While the workshop focussed on systematic reviews, for a jobbing librarian like me in a clinical setting, searches to support systematic review will make up only a small part of the workload. Nevertheless, searches still need to be conducted soundly and rigorously. Can artificial intelligence and machine learning help? Certainly some of the tools James showed are useful when formulating search strategies. A group within London and Kent Surrey and Sussex NHS Libraries is developing a search protocol for the region. We may well find ourselves referencing some of these tools. It is always stimulating to hear a world leader in a field talk, and I’m sure all the workshop participants would join me in thanking both Professor Thomas for giving up his time, and Health Education England for organising the workshop.
The tools James described, and more, may be found on the [EPPI-Centre website] (http://eppi.ioe.ac.uk/cms/Default.aspx?tabid=3677). See also the National Centre for Text Mining’s page of [software tools] (http://www.nactem.ac.uk/software.php)
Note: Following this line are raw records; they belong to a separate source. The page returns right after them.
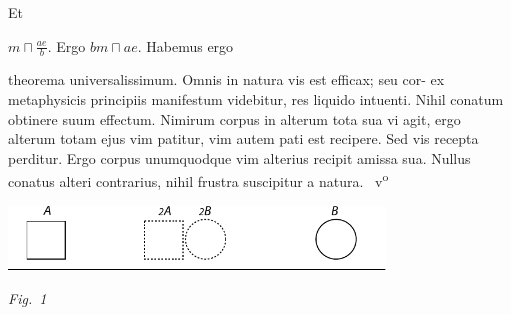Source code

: Et 
\rule[0cm]{0mm}{14pt}$m \sqcap \displaystyle\frac{ae}{b}.$
Ergo $bm \sqcap ae.$ 
\pend
\pstart
\hspace{1mm}\hspace{-1mm}%
%
Habemus ergo 
\rule[0cm]{0mm}{12pt}theorema universalissimum. Omnis in natura vis est
efficax\protect{}; seu cor- 
\pend
\newpage
\pstart
\noindent ex metaphysicis
principiis manifestum videbitur, res liquido intuenti. Nihil 
%
conatum obtinere suum effectum.
Nimirum corpus in alterum tota sua vi agit, ergo alterum totam
ejus vim patitur, vim autem pati est recipere. Sed vis
%
%
recepta
perditur. Ergo corpus unumquodque vim alterius recipit amissa sua.
Nullus conatus alteri contrarius\protect{}, nihil frustra suscipitur a natura.%
~v\textsuperscript{o}\rbrack
\pend
\vspace{1.4em}
\centerline{\includegraphics[width=0.75\textwidth]{gesamttex/edit_VIII,3/images/LH_37_05_150-151_d1_150v.pdf}} 
\vspace{0.5em}
\centerline{\lbrack\textit{Fig.~1}\rbrack}
\vspace{1.2em}
\pstart
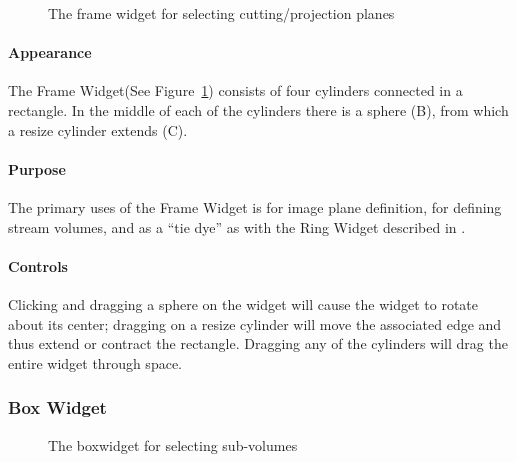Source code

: \begin{figure}[htb]
  \begin{makeimage}
  \end{makeimage}
  \framewidget
  \caption{\label{fig:framewidget} The frame widget for selecting
    cutting/projection planes}
\end{figure}


\paragraph{Appearance} The
Frame Widget(See Figure~\ref{fig:framewidget}) consists of four cylinders connected in a rectangle.  In
the middle of each of the cylinders there is a sphere (B), from which
a resize cylinder extends (C).

\paragraph{Purpose} The primary uses of the Frame Widget is for image
plane definition, for defining stream volumes, and as a ``tie dye'' as with
the Ring Widget described in .

\paragraph{Controls} Clicking and dragging a sphere on the widget will
cause the widget to rotate about its center; dragging on a resize cylinder
will move the associated edge and thus extend or contract the rectangle.
Dragging any of the cylinders will drag the entire widget through space.


\subsubsection{Box Widget}
\label{sec:view-boxwidget} 

\begin{figure}[htb]
  \begin{makeimage}
  \end{makeimage}
  \boxwidget
  \caption{\label{fig:boxwidget} The boxwidget for selecting sub-volumes}
\end{figure}

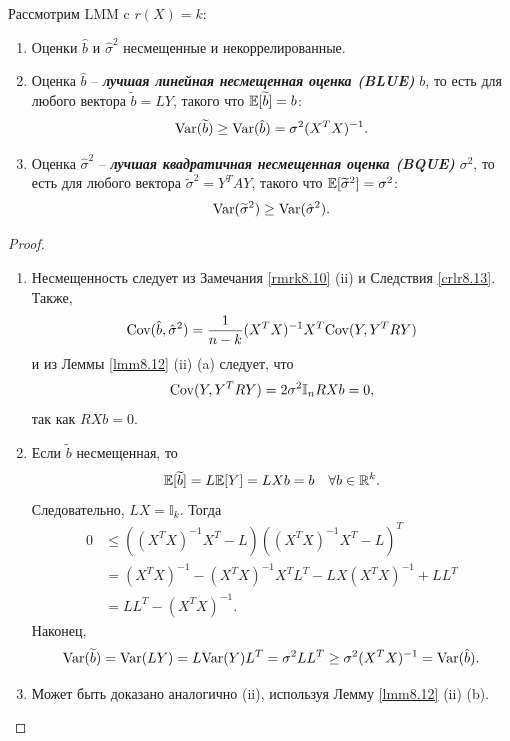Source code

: \begin{thm} \label{Gauss-Markov}
	Рассмотрим LMM c $r(X) = k$:
	\begin{enumerate}
		\item Оценки $\hat{b}$ и $\hat{\sigma}^2$ несмещенные и некоррелированные.
		\item Оценка $\hat{b}$ -- \textbf{\textit{лучшая линейная несмещенная оценка (BLUE)}} $b$, то есть для любого вектора $\widetilde{b}=LY$, такого что $\mathbb{E}[\widetilde{b}] = b$:
		\[ \mathrm{Var}(\widetilde{b}) \geq \mathrm{Var}(\hat{b}) = \sigma^2(X^TX)^{-1}. \]
		\item Оценка $\hat{\sigma}^2$ -- \textbf{\textit{лучшая квадратичная несмещенная оценка (BQUE)}} $\sigma^2$, то есть для любого вектора $\widetilde{\sigma}^2 = Y^TAY$, такого что $\mathbb{E}[\widetilde{\sigma}^2] = \sigma^2$:
		\[ \mathrm{Var}(\widetilde{\sigma}^2) \geq \mathrm{Var}(\hat{\sigma}^2).  \]
	\end{enumerate}
\end{thm}
\begin{proof} \
	\begin{enumerate}
		\item Несмещенность следует из Замечания \ref{rmrk8.10} (ii) и Следствия \ref{crlr8.13}. Также,
		\[ \mathrm{Cov}(\hat{b}, \hat{\sigma}^2) = \frac{1}{n-k}(X^TX)^{-1}X^T \mathrm{Cov}(Y, Y^TRY) \]
		и из Леммы \ref{lmm8.12} (ii) (a) следует, что
		\[\mathrm{Cov}(Y, Y^TRY) = 2 \sigma^2 \mathbb{I}_n R Xb = 0,\]
		так как $RXb = 0$.
		\item Если $\widetilde{b}$ несмещенная, то
		\[ \mathbb{E}[\widetilde{b}] = L\mathbb{E}[Y] = LXb = b \quad \forall b \in \mathbb{R}^k. \]
		Следовательно, $LX = \mathbb{I}_k$. Тогда
		\[ \begin{aligned}
		0 & \leq ((X^TX)^{-1}X^T-L)((X^TX)^{-1}X^T-L)^T \\
		& = (X^TX)^{-1}-(X^TX)^{-1}X^TL^T-LX(X^TX)^{-1}+LL^T \\
		& = LL^T-(X^TX)^{-1}.
		\end{aligned}\]
		Наконец, 
		\[ \mathrm{Var}(\widetilde{b}) = \mathrm{Var}(LY) = L\mathrm{Var}(Y)L^T = \sigma^2 LL^T \geq \sigma^2 (X^TX)^{-1} = \mathrm{Var}(\hat{b}). \]
		\item Может быть доказано аналогично (ii), используя Лемму \ref{lmm8.12} (ii) (b).
	\end{enumerate}
\end{proof}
For a systematic review on the subject see:
O’Mara-Eves A, Thomas J, McNaught J, Miwa M, Ananiadou S. Using text mining for study identification in systematic reviews: a systematic review of current approaches. Syst Rev. 2015 Jan 14;4:5. doi: 10.1186/2046-4053-4-5.
For a more recent overview, I would recommend Julie Glanville’s chapter on Text Mining for Information Specialists in Paul Levay and Jenny Craven’s new book on systematic searching:
Glanville J. Text mining for information specialists. In: Craven J, Levay P, editors. Systematic searching: practical ideas for improving results. London : Facet Publishing 2018. p.147-169.